Problem description: Check each line of the listing below for the string "antena", and copy the ones that have it.

⟨

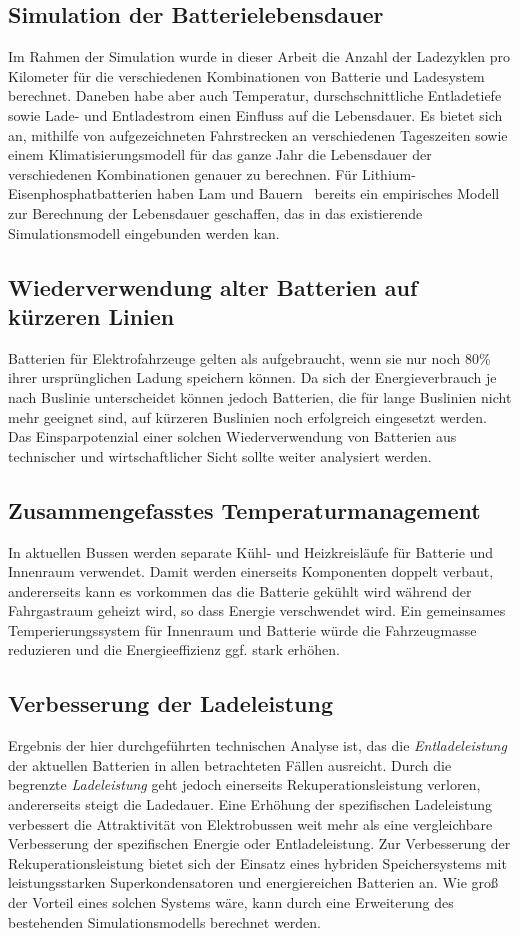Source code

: \subsection{Simulation der Batterielebensdauer}
Im Rahmen der Simulation wurde in dieser Arbeit die Anzahl der Ladezyklen pro Kilometer für die verschiedenen Kombinationen von Batterie und Ladesystem berechnet. Daneben habe aber auch Temperatur, durschschnittliche Entladetiefe sowie Lade- und Entladestrom einen Einfluss auf die Lebensdauer. Es bietet sich an, mithilfe von aufgezeichneten Fahrstrecken an verschiedenen Tageszeiten sowie einem Klimatisierungsmodell für das ganze Jahr die Lebensdauer der verschiedenen Kombinationen genauer zu berechnen. Für Lithium-Eisenphosphatbatterien haben Lam und Bauern~\cite{lam2013practical} bereits ein empirisches Modell zur Berechnung der Lebensdauer geschaffen, das in das existierende Simulationsmodell eingebunden werden kan.

\subsection{Wiederverwendung alter Batterien auf kürzeren Linien}
Batterien für Elektrofahrzeuge gelten als aufgebraucht, wenn sie nur noch 80\% ihrer ursprünglichen Ladung speichern können. Da sich der Energieverbrauch je nach Buslinie unterscheidet können jedoch Batterien, die für lange Buslinien nicht mehr geeignet sind, auf kürzeren Buslinien noch erfolgreich eingesetzt werden. Das Einsparpotenzial einer solchen Wiederverwendung von Batterien aus technischer und wirtschaftlicher Sicht sollte weiter analysiert werden.

\subsection{Zusammengefasstes Temperaturmanagement}
In aktuellen Bussen werden separate Kühl- und Heizkreisläufe für Batterie und Innenraum verwendet. Damit werden einerseits Komponenten doppelt verbaut, andererseits kann es vorkommen das die Batterie gekühlt wird während der Fahrgastraum geheizt wird, so dass Energie verschwendet wird. Ein gemeinsames Temperierungssystem für Innenraum und Batterie würde die Fahrzeugmasse reduzieren und die Energieeffizienz ggf. stark erhöhen.

\subsection{Verbesserung der Ladeleistung}
Ergebnis der hier durchgeführten technischen Analyse ist, das die \emph{Entladeleistung} der aktuellen Batterien in allen betrachteten Fällen ausreicht. Durch die begrenzte \emph{Ladeleistung} geht jedoch einerseits Rekuperationsleistung verloren, andererseits steigt die Ladedauer. Eine Erhöhung der spezifischen Ladeleistung verbessert die Attraktivität von Elektrobussen weit mehr als eine vergleichbare Verbesserung der spezifischen Energie oder Entladeleistung. Zur Verbesserung der Rekuperationsleistung bietet sich der Einsatz eines hybriden Speichersystems mit leistungsstarken Superkondensatoren und energiereichen Batterien an. Wie groß der Vorteil eines solchen Systems wäre, kann durch eine Erweiterung des bestehenden Simulationsmodells berechnet werden.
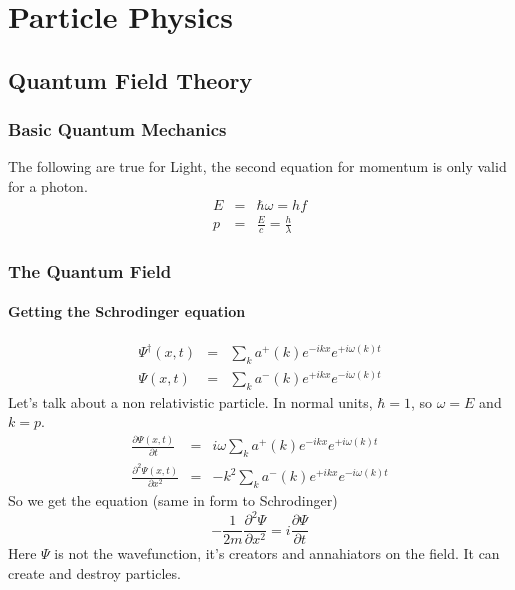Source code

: \chapter{Particle Physics}



\section{Quantum Field Theory}


\subsection{Basic Quantum Mechanics}

The following are true for Light, the second equation for momentum is only valid for a photon.
\begin{eqnarray*}
  E &=& \hbar \omega = h f \\
  p &=& \frac{E}{c} = \frac{h}{\lambda}
\end{eqnarray*}


\subsection{The Quantum Field}

\subsubsection{Getting the Schrodinger equation}

\begin{eqnarray}
  \Psi^\dagger(x, t) &=& \sum_k a^+(k) e^{-ikx} e^{+i\omega(k)t} \\
  \Psi(x, t) &=& \sum_k a^-(k) e^{+ikx} e^{-i\omega(k)t}
\end{eqnarray}
Let's talk about a non relativistic particle. In normal units, $\hbar = 1$, so $\omega = E$ and $k = p$.
\begin{eqnarray}
  \frac{\partial \Psi(x, t)}{\partial t} &=& i\omega \sum_k a^+(k) e^{-ikx} e^{+i\omega(k)t} \\
  \frac{\partial^2 \Psi(x, t)}{\partial x^2} &=& -k^2 \sum_k a^-(k) e^{+ikx} e^{-i\omega(k)t}
\end{eqnarray}
So we get the equation (same in form to Schrodinger)
\begin{equation}
  - \frac{1}{2m} \frac{\partial^2 \Psi}{\partial x^2} = i \frac{\partial \Psi}{\partial t}
\end{equation}
Here $\Psi$ is not the wavefunction, it's creators and annahiators on the field. It can create and destroy particles.


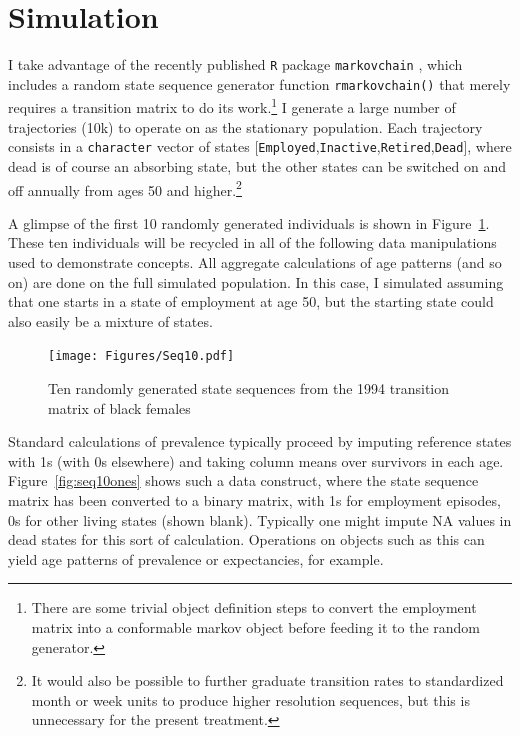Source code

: \documentclass{article}
\begin{document}
\section{Simulation}
I take advantage of the recently published \texttt{R} package
\texttt{markovchain} \citep{spedicato2017}, which includes a random state
sequence generator function \texttt{rmarkovchain()} that merely requires a
transition matrix to do its work.\footnote{There are some trivial object
definition steps to convert the employment matrix into a conformable markov
object before feeding it to the random generator.} I generate a large number of
trajectories (10k) to operate on as the stationary population. Each
trajectory consists in a \texttt{character} vector of states
[\texttt{Employed},\texttt{Inactive},\texttt{Retired},\texttt{Dead}], where dead
is of course an absorbing state, but the other states can be switched on and off
annually from ages 50 and higher.\footnote{It would also be possible to further
graduate transition rates to standardized month or week units to produce higher
resolution sequences, but this is unnecessary for the present treatment.}

A glimpse of the first 10 randomly generated individuals is shown in
Figure~\ref{fig:seq10}. These ten individuals will be recycled in all of the
following data manipulations used to demonstrate concepts. All aggregate
calculations of age patterns (and so on) are done on the full simulated population. In this case, I simulated
assuming that one starts in a state of employment at age 50, but the starting
state could also easily be a mixture of states.

\begin{figure}[ht!]
\centering
\caption{Ten randomly generated state sequences from the 1994 transition matrix
of black females \citep{Dudel2017}}
\label{fig:seq10}
\texttt{[image: Figures/Seq10.pdf]}
\end{figure}

Standard calculations of prevalence typically proceed by imputing reference
states with 1s (with 0s elsewhere) and taking column means over survivors in
each age. Figure~\ref{fig:seq10ones} shows such a data construct, where the
state sequence matrix has been converted to a binary matrix, with 1s for
employment episodes, 0s for other living states (shown blank). Typically one
might impute NA values in dead states for this sort of calculation. Operations on
objects such as this can yield age patterns of prevalence or
expectancies, for example.
\end{document}
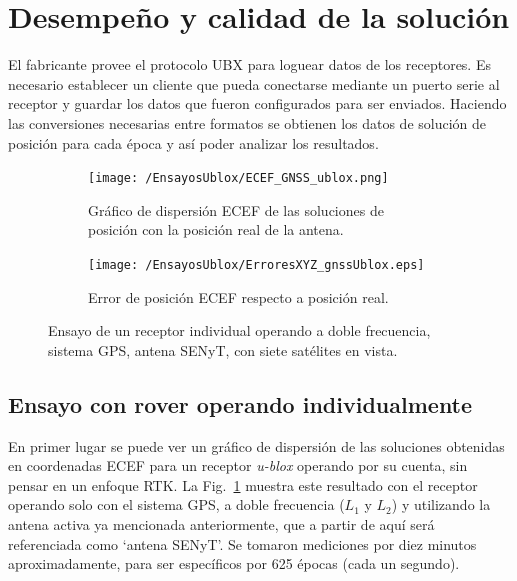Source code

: \documentclass[a4paper,12pt,oneside,onecolumn,final,openright]{book}%
\begin{document}
\section{Desempeño y calidad de la solución}
	El fabricante provee el protocolo UBX para loguear datos de los receptores. Es necesario establecer un cliente que pueda conectarse mediante un puerto serie al receptor y guardar los datos que fueron configurados para ser enviados. Haciendo las conversiones necesarias entre formatos se obtienen los datos de solución de posición para cada época y así poder analizar los resultados.
\begin{figure}
\begin{subfigure}{1\linewidth}
\centering
  	\texttt{[image: /EnsayosUblox/ECEF\_GNSS\_ublox.png]}
  	\caption{Gráfico de dispersión ECEF de las soluciones de posición con la posición real de la antena.}
    \label{fig:scatter_ublox_GNSS}
\end{subfigure}

\begin{subfigure}{1\linewidth}
\centering
 	\texttt{[image: /EnsayosUblox/ErroresXYZ\_gnssUblox.eps]}
 	\caption{Error de posición ECEF respecto a posición real.}
  	\label{fig:error_ublox_GNSS}
\end{subfigure}
\caption{Ensayo de un receptor individual operando a doble frecuencia, sistema GPS, antena SENyT, con siete satélites en vista.}
\label{fig:ensayoGNSS_ublox}
\end{figure}
\subsection{Ensayo con rover operando individualmente}\label{sec:rover_alone}
	En primer lugar se puede ver un gráfico de dispersión de las soluciones obtenidas en coordenadas ECEF para un receptor \textit{u-blox} operando por su cuenta, sin pensar en un enfoque RTK. La Fig.~\ref{fig:scatter_ublox_GNSS} muestra este resultado con el receptor operando solo con el sistema GPS, a doble frecuencia ($L_1$ y $L_2$) y utilizando la antena activa ya mencionada anteriormente, que a partir de aquí será referenciada como `antena SENyT'. Se tomaron mediciones por diez minutos aproximadamente, para ser específicos por 625 épocas (cada un segundo).
\end{document}

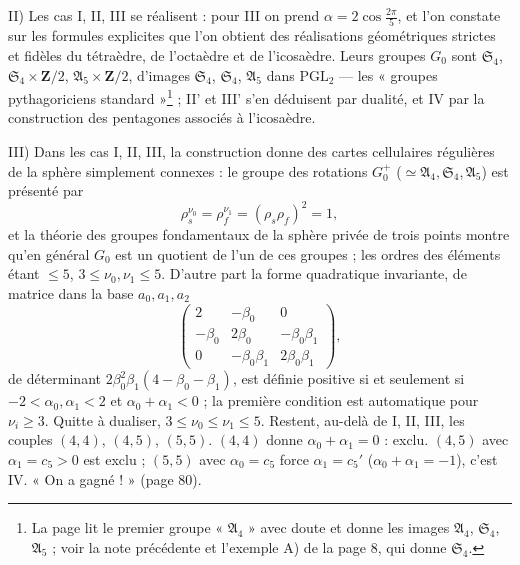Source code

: \documentclass[11pt,a4paper]{article}
\begin{document}
II) Les cas I, II, III se réalisent : pour III on prend $\alpha = 2\cos\frac{2\pi}5$,
et l'on constate sur les formules explicites que l'on obtient des réalisations
géométriques strictes et fidèles du tétraèdre, de l'octaèdre et de l'icosaèdre.
Leurs groupes $G_0$ sont $\mathfrak{S}_4$, $\mathfrak{S}_4 \times \mathbf{Z}/2$,
$\mathfrak{A}_5 \times \mathbf{Z}/2$, d'images $\mathfrak{S}_4$, $\mathfrak{S}_4$,
$\mathfrak{A}_5$ dans $\mathrm{PGL}_2$ --- les « groupes pythagoriciens
standard »\footnote{La page lit le premier groupe « $\mathfrak{A}_4$ » avec doute
et donne les images $\mathfrak{A}_4$, $\mathfrak{S}_4$, $\mathfrak{A}_5$ ; voir la
note précédente et l'exemple A) de la page 8, qui donne $\mathfrak{S}_4$.} ; II'
et III' s'en déduisent par dualité, et IV par la construction des pentagones
associés à l'icosaèdre.

III) Dans les cas I, II, III, la construction donne des cartes cellulaires
régulières de la sphère simplement connexes : le groupe des rotations $G_0^+$
(${}\simeq \mathfrak{A}_4, \mathfrak{S}_4, \mathfrak{A}_5$) est présenté par
\[
  \rho_s^{\nu_0} = \rho_f^{\nu_1} = (\rho_s\rho_f)^2 = 1 ,
\]
et la théorie des groupes fondamentaux de la sphère privée de trois points
montre qu'en général $G_0$ est un quotient de l'un de ces groupes ; les ordres
des éléments étant $\leq 5$, $3 \leq \nu_0, \nu_1 \leq 5$. D'autre part la forme
quadratique invariante, de matrice dans la base $a_0, a_1, a_2$
\[
  \begin{pmatrix}
    2 & -\beta_0 & 0 \\
    -\beta_0 & 2\beta_0 & -\beta_0\beta_1 \\
    0 & -\beta_0\beta_1 & 2\beta_0\beta_1
  \end{pmatrix},
\]
de déterminant $2\beta_0^2\beta_1(4 - \beta_0 - \beta_1)$, est définie
positive si et seulement si $-2 < \alpha_0, \alpha_1 < 2$ et $\alpha_0 +
\alpha_1 < 0$ ; la première condition est automatique pour $\nu_i \geq 3$.
Quitte à dualiser, $3 \leq \nu_0 \leq \nu_1 \leq 5$. Restent, au-delà de I, II,
III, les couples $(4, 4)$, $(4, 5)$, $(5, 5)$. $(4, 4)$ donne $\alpha_0 +
\alpha_1 = 0$ : exclu. $(4, 5)$ avec $\alpha_1 = c_5 > 0$ est exclu ; $(5, 5)$
avec $\alpha_0 = c_5$ force $\alpha_1 = c_5'$ ($\alpha_0 + \alpha_1 = -1$),
c'est IV. « On a gagné ! » (page 80).
\end{document}
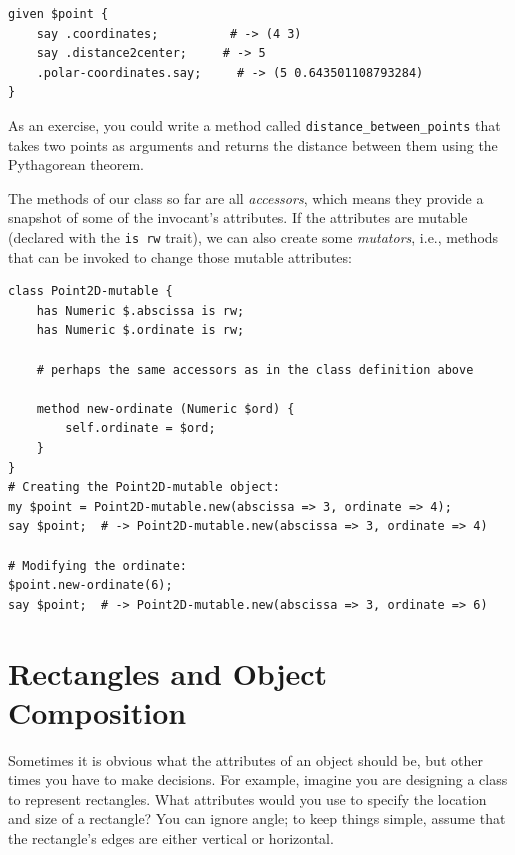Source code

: \begin{verbatim}
given $point {
    say .coordinates;          # -> (4 3)                       
    say .distance2center;     # -> 5                 
    .polar-coordinates.say;     # -> (5 0.643501108793284)
}    
\end{verbatim}

As an exercise, you could write a method called 
\verb"distance_between_points" that takes two points 
as arguments and returns the distance between
them using the Pythagorean theorem.

The methods of our class so far are all \emph{accessors}, which 
means they provide a snapshot of some of the invocant's attributes. 
If the attributes are mutable (declared with the \verb'is rw' 
trait), we can also create some \emph{mutators}, i.e., methods 
that can be invoked to change those mutable attributes:

\begin{verbatim}
class Point2D-mutable {
    has Numeric $.abscissa is rw;
    has Numeric $.ordinate is rw;
    
    # perhaps the same accessors as in the class definition above
    
    method new-ordinate (Numeric $ord) {
        self.ordinate = $ord; 
    }
}
# Creating the Point2D-mutable object:
my $point = Point2D-mutable.new(abscissa => 3, ordinate => 4);
say $point;  # -> Point2D-mutable.new(abscissa => 3, ordinate => 4)

# Modifying the ordinate:
$point.new-ordinate(6);
say $point;  # -> Point2D-mutable.new(abscissa => 3, ordinate => 6)
\end{verbatim}




\section{Rectangles and Object Composition}
\label{rectangles}

Sometimes it is obvious what the attributes of an object should be,
but other times you have to make decisions.  For example, imagine you
are designing a class to represent rectangles.  What attributes would
you use to specify the location and size of a rectangle?  You can
ignore angle; to keep things simple, assume that the rectangle's edges 
are either vertical or horizontal.

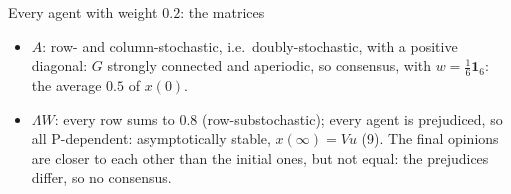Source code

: \documentclass[10pt, aspectratio=169]{beamer}
\begin{document}
\begin{frame}[label=m-fj-matrices-all]{Every agent with weight $0.2$: the matrices}
  \footnotesize
  \begin{itemize}
    \setlength{\itemsep}{1pt}
    \item $A$: row- and column-stochastic, i.e.\ doubly-stochastic, with a positive diagonal:
          $G$ strongly connected and aperiodic, so consensus, with $w = \frac16\mathbf{1}_6$:
          the average $0.5$ of $x(0)$.
    \item $\Lambda W$: every row sums to $0.8$ (row-substochastic); every agent is
          prejudiced, so all P-dependent: asymptotically stable, $x(\infty) = Vu$ (9).
          The final opinions are closer to each other than the initial ones, but not
          equal: the prejudices differ, so no consensus.
  \end{itemize}
\end{frame}
\end{document}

⟩

Worked solution:
  	\caption{Gráfico de dispersión ECEF de las soluciones de posición con la posición real de la antena.}
\caption{Ensayo de un receptor individual operando a doble frecuencia, sistema GPS, antena SENyT, con siete satélites en vista.}
	En primer lugar se puede ver un gráfico de dispersión de las soluciones obtenidas en coordenadas ECEF para un receptor \textit{u-blox} operando por su cuenta, sin pensar en un enfoque RTK. La Fig.~\ref{fig:scatter_ublox_GNSS} muestra este resultado con el receptor operando solo con el sistema GPS, a doble frecuencia ($L_1$ y $L_2$) y utilizando la antena activa ya mencionada anteriormente, que a partir de aquí será referenciada como `antena SENyT'. Se tomaron mediciones por diez minutos aproximadamente, para ser específicos por 625 épocas (cada un segundo).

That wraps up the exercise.